[Goal of the exercise]
For every record that follows, write out the text exactly and omit the picture, if one is present.

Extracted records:
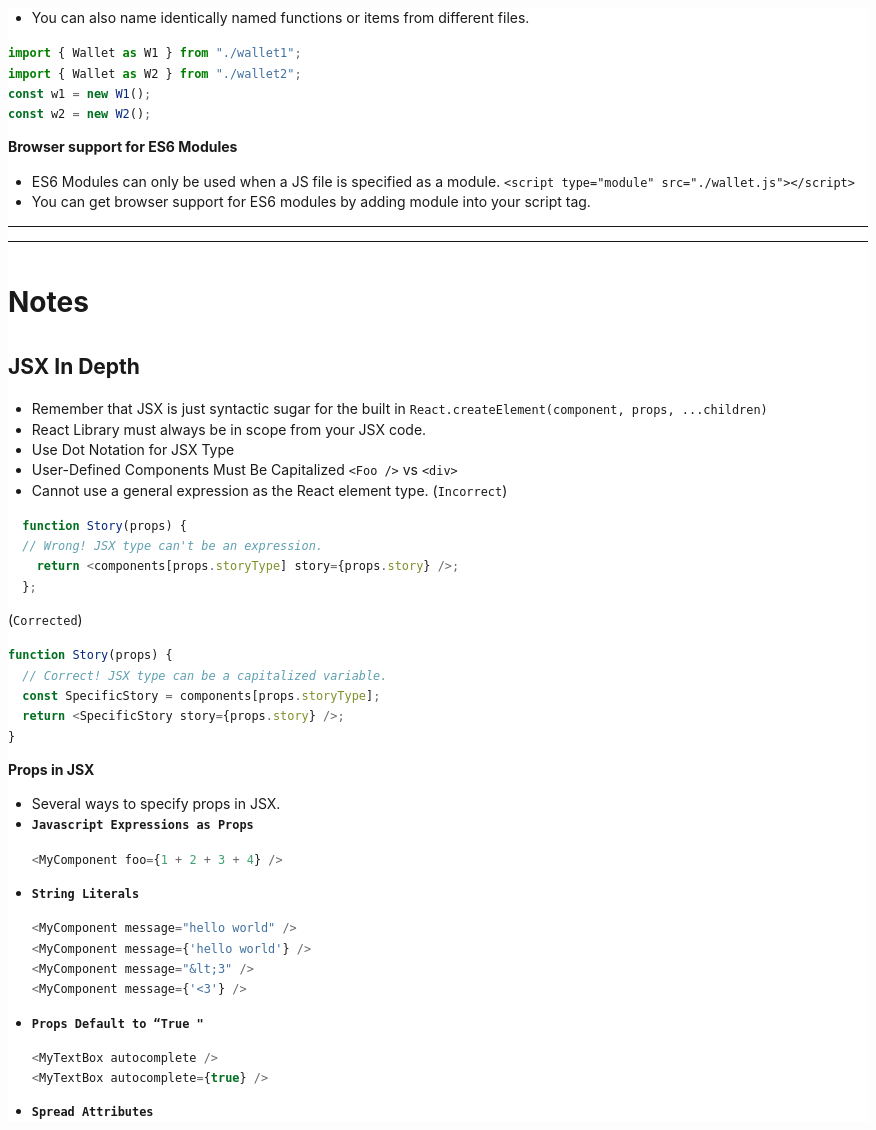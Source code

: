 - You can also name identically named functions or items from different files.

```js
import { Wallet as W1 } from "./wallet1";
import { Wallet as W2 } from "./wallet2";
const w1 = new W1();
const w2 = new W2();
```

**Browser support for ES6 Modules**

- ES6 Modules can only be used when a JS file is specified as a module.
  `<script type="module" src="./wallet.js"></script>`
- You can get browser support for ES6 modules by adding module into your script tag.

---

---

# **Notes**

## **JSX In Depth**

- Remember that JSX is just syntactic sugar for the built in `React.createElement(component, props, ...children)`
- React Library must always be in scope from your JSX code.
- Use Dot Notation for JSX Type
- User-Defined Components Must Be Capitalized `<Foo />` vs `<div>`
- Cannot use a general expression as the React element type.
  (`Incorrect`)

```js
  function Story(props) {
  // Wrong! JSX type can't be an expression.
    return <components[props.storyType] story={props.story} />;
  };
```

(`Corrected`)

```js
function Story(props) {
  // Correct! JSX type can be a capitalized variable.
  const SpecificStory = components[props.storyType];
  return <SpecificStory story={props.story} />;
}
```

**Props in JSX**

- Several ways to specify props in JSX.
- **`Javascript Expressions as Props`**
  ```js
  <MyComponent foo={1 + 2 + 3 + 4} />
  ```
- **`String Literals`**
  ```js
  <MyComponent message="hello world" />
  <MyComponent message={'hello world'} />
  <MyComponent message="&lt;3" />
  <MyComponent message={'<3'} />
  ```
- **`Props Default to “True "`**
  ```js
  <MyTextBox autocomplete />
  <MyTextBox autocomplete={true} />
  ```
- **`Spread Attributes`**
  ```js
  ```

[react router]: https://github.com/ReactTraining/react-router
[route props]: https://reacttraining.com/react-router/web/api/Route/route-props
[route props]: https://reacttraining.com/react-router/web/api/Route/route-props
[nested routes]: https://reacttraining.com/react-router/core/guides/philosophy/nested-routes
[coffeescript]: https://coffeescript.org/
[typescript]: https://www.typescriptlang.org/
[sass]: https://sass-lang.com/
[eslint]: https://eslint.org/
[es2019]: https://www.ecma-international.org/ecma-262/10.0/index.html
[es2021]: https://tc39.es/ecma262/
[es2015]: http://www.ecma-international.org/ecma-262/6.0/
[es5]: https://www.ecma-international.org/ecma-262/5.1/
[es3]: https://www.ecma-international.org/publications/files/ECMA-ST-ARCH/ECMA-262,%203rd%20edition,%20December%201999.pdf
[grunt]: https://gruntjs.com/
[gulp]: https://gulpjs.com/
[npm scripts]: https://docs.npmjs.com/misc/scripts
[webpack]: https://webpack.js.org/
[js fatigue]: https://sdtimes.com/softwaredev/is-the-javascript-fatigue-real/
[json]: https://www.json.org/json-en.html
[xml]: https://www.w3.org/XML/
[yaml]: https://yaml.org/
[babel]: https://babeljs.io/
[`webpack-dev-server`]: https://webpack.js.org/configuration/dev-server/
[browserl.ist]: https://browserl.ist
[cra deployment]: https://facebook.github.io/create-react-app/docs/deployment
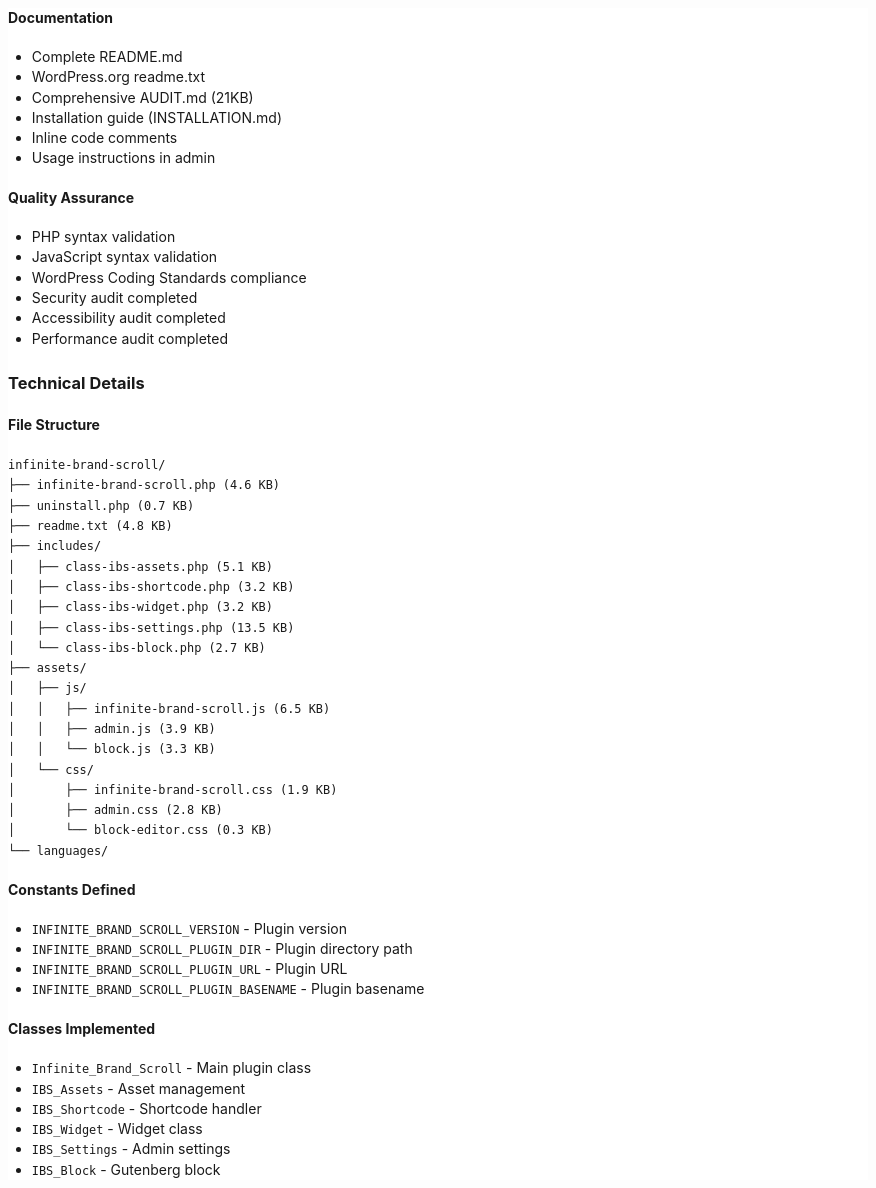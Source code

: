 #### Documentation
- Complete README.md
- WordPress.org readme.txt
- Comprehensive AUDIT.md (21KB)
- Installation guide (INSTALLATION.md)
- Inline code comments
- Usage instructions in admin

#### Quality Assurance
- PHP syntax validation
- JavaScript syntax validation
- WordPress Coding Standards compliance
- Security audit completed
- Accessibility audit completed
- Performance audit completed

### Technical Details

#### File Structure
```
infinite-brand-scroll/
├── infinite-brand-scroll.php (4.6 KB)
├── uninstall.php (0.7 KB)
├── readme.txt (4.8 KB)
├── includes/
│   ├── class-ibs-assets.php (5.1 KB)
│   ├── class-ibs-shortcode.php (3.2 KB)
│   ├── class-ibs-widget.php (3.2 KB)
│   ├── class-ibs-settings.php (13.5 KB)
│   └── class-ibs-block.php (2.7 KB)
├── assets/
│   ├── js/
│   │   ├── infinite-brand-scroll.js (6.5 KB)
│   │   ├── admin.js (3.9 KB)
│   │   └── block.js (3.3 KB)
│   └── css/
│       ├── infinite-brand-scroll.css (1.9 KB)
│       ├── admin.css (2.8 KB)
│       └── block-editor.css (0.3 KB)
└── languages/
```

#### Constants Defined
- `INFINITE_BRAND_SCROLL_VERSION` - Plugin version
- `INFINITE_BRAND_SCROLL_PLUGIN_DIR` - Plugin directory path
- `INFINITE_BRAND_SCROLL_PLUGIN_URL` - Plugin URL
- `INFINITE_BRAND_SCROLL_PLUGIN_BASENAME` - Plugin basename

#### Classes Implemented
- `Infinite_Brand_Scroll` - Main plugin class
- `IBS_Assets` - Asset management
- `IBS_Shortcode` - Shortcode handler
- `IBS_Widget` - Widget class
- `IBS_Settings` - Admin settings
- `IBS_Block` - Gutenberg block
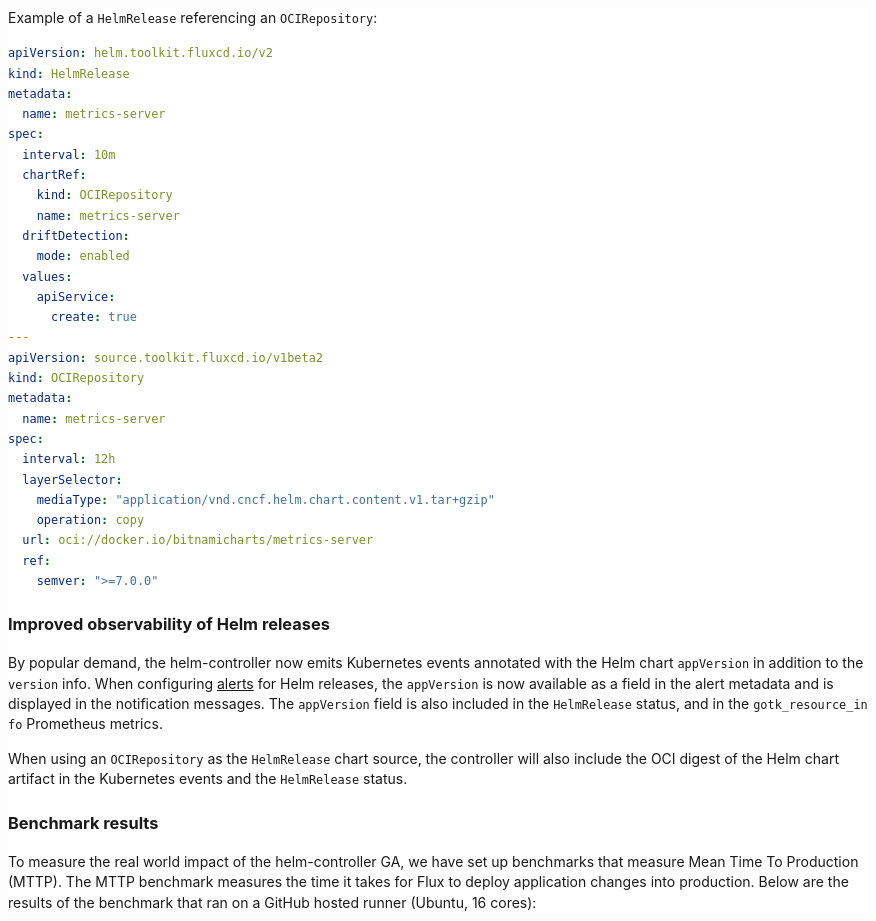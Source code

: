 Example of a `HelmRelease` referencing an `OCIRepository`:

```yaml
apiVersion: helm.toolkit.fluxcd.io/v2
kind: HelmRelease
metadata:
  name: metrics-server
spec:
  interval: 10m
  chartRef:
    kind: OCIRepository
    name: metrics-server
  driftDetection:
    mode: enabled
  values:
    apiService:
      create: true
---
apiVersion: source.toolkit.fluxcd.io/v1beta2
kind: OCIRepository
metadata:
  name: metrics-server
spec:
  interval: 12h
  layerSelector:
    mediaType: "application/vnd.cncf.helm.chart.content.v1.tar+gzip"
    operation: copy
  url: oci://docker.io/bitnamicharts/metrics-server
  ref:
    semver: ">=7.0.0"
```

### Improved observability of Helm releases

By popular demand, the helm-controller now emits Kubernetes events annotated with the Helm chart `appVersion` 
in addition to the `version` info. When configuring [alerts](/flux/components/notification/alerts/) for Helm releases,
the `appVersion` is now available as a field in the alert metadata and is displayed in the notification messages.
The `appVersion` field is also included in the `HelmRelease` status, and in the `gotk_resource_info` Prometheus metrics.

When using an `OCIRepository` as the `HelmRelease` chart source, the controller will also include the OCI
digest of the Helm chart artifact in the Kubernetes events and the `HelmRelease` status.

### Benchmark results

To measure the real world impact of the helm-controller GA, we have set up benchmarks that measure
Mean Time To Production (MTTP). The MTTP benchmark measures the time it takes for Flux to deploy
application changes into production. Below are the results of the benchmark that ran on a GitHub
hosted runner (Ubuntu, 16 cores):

[Exercise result]
Source code

: - You can also name identically named functions or items from different files.

```js
import { Wallet as W1 } from "./wallet1";
import { Wallet as W2 } from "./wallet2";
const w1 = new W1();
const w2 = new W2();
```

**Browser support for ES6 Modules**

- ES6 Modules can only be used when a JS file is specified as a module.
  `<script type="module" src="./wallet.js"></script>`
- You can get browser support for ES6 modules by adding module into your script tag.

---

---

# **Notes**

## **JSX In Depth**

- Remember that JSX is just syntactic sugar for the built in `React.createElement(component, props, ...children)`
- React Library must always be in scope from your JSX code.
- Use Dot Notation for JSX Type
- User-Defined Components Must Be Capitalized `<Foo />` vs `<div>`
- Cannot use a general expression as the React element type.
  (`Incorrect`)

```js
  function Story(props) {
  // Wrong! JSX type can't be an expression.
    return <components[props.storyType] story={props.story} />;
  };
```

(`Corrected`)

```js
function Story(props) {
  // Correct! JSX type can be a capitalized variable.
  const SpecificStory = components[props.storyType];
  return <SpecificStory story={props.story} />;
}
```

**Props in JSX**

- Several ways to specify props in JSX.
- **`Javascript Expressions as Props`**
  ```js
  <MyComponent foo={1 + 2 + 3 + 4} />
  ```
- **`String Literals`**
  ```js
  <MyComponent message="hello world" />
  <MyComponent message={'hello world'} />
  <MyComponent message="&lt;3" />
  <MyComponent message={'<3'} />
  ```
- **`Props Default to “True "`**
  ```js
  <MyTextBox autocomplete />
  <MyTextBox autocomplete={true} />
  ```
- **`Spread Attributes`**
  ```js
  ```

[react router]: https://github.com/ReactTraining/react-router
[route props]: https://reacttraining.com/react-router/web/api/Route/route-props
[route props]: https://reacttraining.com/react-router/web/api/Route/route-props
[nested routes]: https://reacttraining.com/react-router/core/guides/philosophy/nested-routes
[coffeescript]: https://coffeescript.org/
[typescript]: https://www.typescriptlang.org/
[sass]: https://sass-lang.com/
[eslint]: https://eslint.org/
[es2019]: https://www.ecma-international.org/ecma-262/10.0/index.html
[es2021]: https://tc39.es/ecma262/
[es2015]: http://www.ecma-international.org/ecma-262/6.0/
[es5]: https://www.ecma-international.org/ecma-262/5.1/
[es3]: https://www.ecma-international.org/publications/files/ECMA-ST-ARCH/ECMA-262,%203rd%20edition,%20December%201999.pdf
[grunt]: https://gruntjs.com/
[gulp]: https://gulpjs.com/
[npm scripts]: https://docs.npmjs.com/misc/scripts
[webpack]: https://webpack.js.org/
[js fatigue]: https://sdtimes.com/softwaredev/is-the-javascript-fatigue-real/
[json]: https://www.json.org/json-en.html
[xml]: https://www.w3.org/XML/
[yaml]: https://yaml.org/
[babel]: https://babeljs.io/
[`webpack-dev-server`]: https://webpack.js.org/configuration/dev-server/
[browserl.ist]: https://browserl.ist
[cra deployment]: https://facebook.github.io/create-react-app/docs/deployment
Source code

: #### Documentation
- Complete README.md
- WordPress.org readme.txt
- Comprehensive AUDIT.md (21KB)
- Installation guide (INSTALLATION.md)
- Inline code comments
- Usage instructions in admin

#### Quality Assurance
- PHP syntax validation
- JavaScript syntax validation
- WordPress Coding Standards compliance
- Security audit completed
- Accessibility audit completed
- Performance audit completed

### Technical Details

#### File Structure
```
infinite-brand-scroll/
├── infinite-brand-scroll.php (4.6 KB)
├── uninstall.php (0.7 KB)
├── readme.txt (4.8 KB)
├── includes/
│   ├── class-ibs-assets.php (5.1 KB)
│   ├── class-ibs-shortcode.php (3.2 KB)
│   ├── class-ibs-widget.php (3.2 KB)
│   ├── class-ibs-settings.php (13.5 KB)
│   └── class-ibs-block.php (2.7 KB)
├── assets/
│   ├── js/
│   │   ├── infinite-brand-scroll.js (6.5 KB)
│   │   ├── admin.js (3.9 KB)
│   │   └── block.js (3.3 KB)
│   └── css/
│       ├── infinite-brand-scroll.css (1.9 KB)
│       ├── admin.css (2.8 KB)
│       └── block-editor.css (0.3 KB)
└── languages/
```

#### Constants Defined
- `INFINITE_BRAND_SCROLL_VERSION` - Plugin version
- `INFINITE_BRAND_SCROLL_PLUGIN_DIR` - Plugin directory path
- `INFINITE_BRAND_SCROLL_PLUGIN_URL` - Plugin URL
- `INFINITE_BRAND_SCROLL_PLUGIN_BASENAME` - Plugin basename

#### Classes Implemented
- `Infinite_Brand_Scroll` - Main plugin class
- `IBS_Assets` - Asset management
- `IBS_Shortcode` - Shortcode handler
- `IBS_Widget` - Widget class
- `IBS_Settings` - Admin settings
- `IBS_Block` - Gutenberg block
Source code

: Example of a `HelmRelease` referencing an `OCIRepository`:

```yaml
apiVersion: helm.toolkit.fluxcd.io/v2
kind: HelmRelease
metadata:
  name: metrics-server
spec:
  interval: 10m
  chartRef:
    kind: OCIRepository
    name: metrics-server
  driftDetection:
    mode: enabled
  values:
    apiService:
      create: true
---
apiVersion: source.toolkit.fluxcd.io/v1beta2
kind: OCIRepository
metadata:
  name: metrics-server
spec:
  interval: 12h
  layerSelector:
    mediaType: "application/vnd.cncf.helm.chart.content.v1.tar+gzip"
    operation: copy
  url: oci://docker.io/bitnamicharts/metrics-server
  ref:
    semver: ">=7.0.0"
```

### Improved observability of Helm releases

By popular demand, the helm-controller now emits Kubernetes events annotated with the Helm chart `appVersion` 
in addition to the `version` info. When configuring [alerts](/flux/components/notification/alerts/) for Helm releases,
the `appVersion` is now available as a field in the alert metadata and is displayed in the notification messages.
The `appVersion` field is also included in the `HelmRelease` status, and in the `gotk_resource_info` Prometheus metrics.

When using an `OCIRepository` as the `HelmRelease` chart source, the controller will also include the OCI
digest of the Helm chart artifact in the Kubernetes events and the `HelmRelease` status.

### Benchmark results

To measure the real world impact of the helm-controller GA, we have set up benchmarks that measure
Mean Time To Production (MTTP). The MTTP benchmark measures the time it takes for Flux to deploy
application changes into production. Below are the results of the benchmark that ran on a GitHub
hosted runner (Ubuntu, 16 cores):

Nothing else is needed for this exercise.